Another interesting theoretical point has to do with intrinsic dimensionality. With something like writing style, it's reasonable to guess that the intrinsic dimensionality will be high. That means that in general, almost all points (pieces of written work) will be at the maximum distance from almost all other points (other pieces of written work). See Section 1.3 of my dissertation, the work of others cited therein, and Chapter 2. Measuring the distance from one writer to another doesn't usually tell you much useful information then, because it'll just say "no significant resemblance" nearly all the time; and if you're matching against a database, unless you get lucky and find a perfect match, you'll usually find no real match at all.
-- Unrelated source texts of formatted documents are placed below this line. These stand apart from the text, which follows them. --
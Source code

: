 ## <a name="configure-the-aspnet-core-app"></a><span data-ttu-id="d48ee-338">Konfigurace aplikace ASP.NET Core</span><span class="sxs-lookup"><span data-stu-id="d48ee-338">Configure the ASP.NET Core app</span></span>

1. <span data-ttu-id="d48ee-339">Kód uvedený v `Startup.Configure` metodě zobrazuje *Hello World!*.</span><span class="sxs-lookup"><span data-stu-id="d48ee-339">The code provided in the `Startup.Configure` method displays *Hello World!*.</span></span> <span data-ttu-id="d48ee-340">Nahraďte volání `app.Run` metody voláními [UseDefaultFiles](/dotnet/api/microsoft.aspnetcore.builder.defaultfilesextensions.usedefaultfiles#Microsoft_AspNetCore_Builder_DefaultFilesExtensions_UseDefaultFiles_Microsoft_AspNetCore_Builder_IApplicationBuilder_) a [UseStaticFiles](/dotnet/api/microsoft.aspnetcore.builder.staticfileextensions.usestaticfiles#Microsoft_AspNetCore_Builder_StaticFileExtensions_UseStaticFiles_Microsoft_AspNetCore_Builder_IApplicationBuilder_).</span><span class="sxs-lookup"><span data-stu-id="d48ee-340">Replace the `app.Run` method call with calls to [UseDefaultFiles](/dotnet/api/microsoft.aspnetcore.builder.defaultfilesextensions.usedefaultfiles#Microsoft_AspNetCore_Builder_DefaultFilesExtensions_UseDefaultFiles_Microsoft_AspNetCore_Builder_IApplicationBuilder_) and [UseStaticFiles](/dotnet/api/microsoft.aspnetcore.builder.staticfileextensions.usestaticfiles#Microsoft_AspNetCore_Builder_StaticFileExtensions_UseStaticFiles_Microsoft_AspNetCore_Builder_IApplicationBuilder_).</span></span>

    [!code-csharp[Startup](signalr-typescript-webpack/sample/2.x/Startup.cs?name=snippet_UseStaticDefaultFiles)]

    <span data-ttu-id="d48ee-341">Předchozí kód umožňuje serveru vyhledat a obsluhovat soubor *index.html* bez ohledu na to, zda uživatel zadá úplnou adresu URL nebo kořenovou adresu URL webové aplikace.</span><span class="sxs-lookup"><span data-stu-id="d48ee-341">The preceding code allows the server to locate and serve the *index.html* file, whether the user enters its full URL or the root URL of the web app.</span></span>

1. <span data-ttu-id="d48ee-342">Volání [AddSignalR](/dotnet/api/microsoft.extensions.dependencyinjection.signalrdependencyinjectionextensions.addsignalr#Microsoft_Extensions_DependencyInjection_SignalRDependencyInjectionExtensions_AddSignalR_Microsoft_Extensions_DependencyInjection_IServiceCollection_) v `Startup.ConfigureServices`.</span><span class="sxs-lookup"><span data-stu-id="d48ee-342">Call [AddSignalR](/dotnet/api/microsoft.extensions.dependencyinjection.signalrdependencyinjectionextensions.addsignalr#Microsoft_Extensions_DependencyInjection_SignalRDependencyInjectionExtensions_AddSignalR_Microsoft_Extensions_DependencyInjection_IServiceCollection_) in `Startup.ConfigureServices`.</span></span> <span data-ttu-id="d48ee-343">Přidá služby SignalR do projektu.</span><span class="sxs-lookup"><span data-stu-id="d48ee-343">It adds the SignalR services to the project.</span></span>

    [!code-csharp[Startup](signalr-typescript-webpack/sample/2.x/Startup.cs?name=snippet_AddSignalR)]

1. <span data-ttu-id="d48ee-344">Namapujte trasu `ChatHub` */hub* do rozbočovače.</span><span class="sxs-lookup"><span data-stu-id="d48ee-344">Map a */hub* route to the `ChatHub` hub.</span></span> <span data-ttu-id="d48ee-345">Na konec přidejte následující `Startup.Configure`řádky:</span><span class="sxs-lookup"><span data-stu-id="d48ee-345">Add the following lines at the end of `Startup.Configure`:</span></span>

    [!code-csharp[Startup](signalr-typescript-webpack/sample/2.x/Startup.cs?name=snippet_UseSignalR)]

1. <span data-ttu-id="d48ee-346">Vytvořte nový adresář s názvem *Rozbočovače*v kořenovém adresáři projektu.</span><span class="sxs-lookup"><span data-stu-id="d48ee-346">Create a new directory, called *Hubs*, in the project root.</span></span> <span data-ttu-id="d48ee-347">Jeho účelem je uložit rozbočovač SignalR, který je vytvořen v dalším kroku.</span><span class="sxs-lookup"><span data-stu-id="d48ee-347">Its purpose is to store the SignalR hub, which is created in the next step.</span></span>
If there is no close match it's quite possible that a model of writer similarity might tend to match the input with the writer in the database who exhibits the highest per-word entropy; and very few lists of famous writers containing James Joyce will contain anyone with higher per-word entropy, so it's easy to predict that he in particular might end up matching a whole lot of inputs. (Now go look up what per-word entropy means, please.)

Most writers are unique and unlike all other writers; and even if you can answer the question of which writer is the closest thing vaguely resembling a match, it will almost certainly be a very bad match. That is an unavoidable property of high-dimensional distributions in metric spaces, and a major topic of my dissertation and my multiple follow-up publications. In a few words, it's because high-dimensional spheres are almost all surface with almost no interior. A Koosh ball, if you remember those, is a good tactile model for how high-dimensional spheres behave.

So: any "which author does this resemble?" system will often produce results you think are "wrong." That's how machine learning systems work (not very well), at least when applied to intrinsically high-dimensional problems like writing-style classification, and the mathematics of the underlying metric space do not imply anything bad about the people who build classification systems. It may tend to fail by matching almost everybody with James Joyce, and the only person about whom that implies anything interesting is Joyce himself, and it doesn't necessarily imply anything bad about him. Any "which author's work does this text resemble?" system will be forced, by lack of training data as well as by many other considerations, to have a very limited list of possible classification results, a list that doesn't match the population and doesn't match anybody's idea of a "balanced" list. That limitation does not indicate anything bad about the people who built the system. A "balanced" list is not a reasonable nor even remotely possible goal to demand of such a system, and even if it could be achieved it would not result in measurably better classification results, and that also does not indicate anything bad about the people who built the system.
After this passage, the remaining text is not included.